College athletes are finally getting paid. 

On June 30, the NCAA announced that college athletes legally have the opportunity to profit off their name, image and likeness (NIL). The rule change means all incoming and current student-athletes across all sports can sign endorsement deals with brands, appear in advertisements for money and accept gifts without fear of repercussion. It's also a monumental moment for well-known student-athletes whose likeness universities have profited off of with zero reimbursement and others who could support families back home without ever going pro.

The deals to come from the new NIL rule have the ability to change the life of any competitor.

It hasn't even been two weeks since the rule change took effect and HBCUs and players attending said institutions are setting themselves up for success.

Antwan Owens, a senior at Jackson State, became the first college athlete to sign an endorsement contract minutes after the NIL policy went into effect midnight on July 1. According to Sports Illustrated, the defensive end reached an agreement with Three Kings Grooming, a Black-owned brand that specializes in hair products.

"This is something that’s going to be life changing, generationally life changing," Owens said to Sports Illustrated.

And he has a point. The profits to come from the deals, could potentially jumpstart generational wealth for the families of young athletes, something discrimination has statistically robbed Black Americans from achieving.
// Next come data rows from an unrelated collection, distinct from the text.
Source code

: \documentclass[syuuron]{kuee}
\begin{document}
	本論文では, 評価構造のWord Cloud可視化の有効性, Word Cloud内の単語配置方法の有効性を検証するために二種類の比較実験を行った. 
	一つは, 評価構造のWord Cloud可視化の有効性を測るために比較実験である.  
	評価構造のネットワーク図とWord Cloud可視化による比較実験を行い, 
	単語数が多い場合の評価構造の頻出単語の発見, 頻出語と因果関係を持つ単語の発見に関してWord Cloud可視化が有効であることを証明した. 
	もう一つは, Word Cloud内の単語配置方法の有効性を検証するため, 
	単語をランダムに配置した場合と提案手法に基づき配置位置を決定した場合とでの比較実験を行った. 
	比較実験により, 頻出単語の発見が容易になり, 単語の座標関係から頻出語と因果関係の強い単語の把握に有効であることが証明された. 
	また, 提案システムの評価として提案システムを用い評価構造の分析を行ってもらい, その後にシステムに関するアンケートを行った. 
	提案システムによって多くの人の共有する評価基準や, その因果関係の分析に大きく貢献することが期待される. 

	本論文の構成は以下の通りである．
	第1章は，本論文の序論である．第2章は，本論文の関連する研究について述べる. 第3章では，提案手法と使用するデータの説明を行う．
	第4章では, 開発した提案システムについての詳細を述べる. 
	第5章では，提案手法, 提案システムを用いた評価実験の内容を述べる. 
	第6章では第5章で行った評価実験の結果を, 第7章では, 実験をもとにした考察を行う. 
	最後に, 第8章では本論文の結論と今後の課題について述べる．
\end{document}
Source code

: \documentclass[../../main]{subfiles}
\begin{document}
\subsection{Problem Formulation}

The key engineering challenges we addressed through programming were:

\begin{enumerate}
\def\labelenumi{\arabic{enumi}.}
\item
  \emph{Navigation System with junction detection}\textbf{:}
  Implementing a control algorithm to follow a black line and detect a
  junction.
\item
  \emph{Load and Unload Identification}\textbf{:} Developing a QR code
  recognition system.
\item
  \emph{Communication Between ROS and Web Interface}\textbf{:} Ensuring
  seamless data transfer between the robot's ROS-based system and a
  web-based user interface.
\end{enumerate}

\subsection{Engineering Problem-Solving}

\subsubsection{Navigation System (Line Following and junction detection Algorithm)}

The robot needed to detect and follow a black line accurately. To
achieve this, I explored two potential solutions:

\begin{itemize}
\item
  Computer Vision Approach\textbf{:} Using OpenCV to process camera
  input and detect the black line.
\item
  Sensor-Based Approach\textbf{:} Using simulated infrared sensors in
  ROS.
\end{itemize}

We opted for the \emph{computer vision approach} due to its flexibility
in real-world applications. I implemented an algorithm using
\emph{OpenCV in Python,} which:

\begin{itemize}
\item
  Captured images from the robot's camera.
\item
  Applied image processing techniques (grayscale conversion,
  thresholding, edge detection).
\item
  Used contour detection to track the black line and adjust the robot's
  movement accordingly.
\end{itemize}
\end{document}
Per Sports Illustrated, three other Jackson State football players will also have deals with Three Kings Grooming. Head coach and retired NFL legend Deion Sanders reportedly played a huge role in selecting the players to cash in on the opportunity.

"It is PRIMETIME and about time that our student-athletes have an opportunity to make MONEY off of their name, image, and likeness," Sanders said. "I am thrilled that these athletes can now financially and personally benefit from all that they do for their institutions and communities. This is a tremendous step in the right direction.”

Another athlete, who hasn't even played his first college game, is already making himself known to companies and competitors alike. 

If the name Hercy Miller sounds oddly familiar, the incoming Tennessee State basketball freshman is the son of rapper Master P. Upon the NIL rule change taking effect, became $2 million richer after signing with technology firm Web Apps America to become a brand ambassador.  

But he's not splurging on new clothes or cars. Miller's putting the money right back into the community, per Yahoo Sports. the 19-year-old plans to front the costs of gift bags for the participants of the "Books and Ball" camp Miller and his father will hold on July 21 at Tennessee State's Gentry Center.

"He said, 'For our camp I'm making sure all the kids have book bags filled with school supplies,'" Master P said of his son's decision. "That's what I'm talking about. Whoever makes it, they've got to give back."

Another HBCU is making sure NIL- sponsored athletes are getting the proper education and consulting before putting pen to paper. In an effort to make the process easier for their student-athletes, Florida A&M University announced a five-year partnership with content platform INFLCR and Teamworks to help prepare them in the marketing and technology space while also developing their personal brands.

Upon becoming registered with INFLCR, players will have access to a wide range of data that measures, assesses, and analyzes their likeness in order to craft a tailored personal brand that resonates with a wide range companies. Consequently, this will help strengthen their academic and career chances. 

Finally, a big concern with the NIL rule change is whether unfairness could arise if more popular names secure a larger bag than those who are lesser known. So, Howard University President Dr. Wayne Fredrick testified before Congress on June 9 and advocated for revenue sharing. This method will not eliminate less lucrative programs but rather give them an opportunity to still bring the D.C. institution a national title.

"Being able to recruit athletes to win a national championship, to increase your brand, to get more resources for the bigger good of the rest of the student population hasn’t been there,” Dr. Fredrick explained per HBCU Gameday. "I just want to make sure some of these laws — as we look at them and as we look at the national law — we don’t double-down on that disadvantage and really ensure that an HBCU never again wins a national championship. Because that’s where we’re heading."

The NIL policy will be upheld until federal legislation or the NCAA approve new guidelines.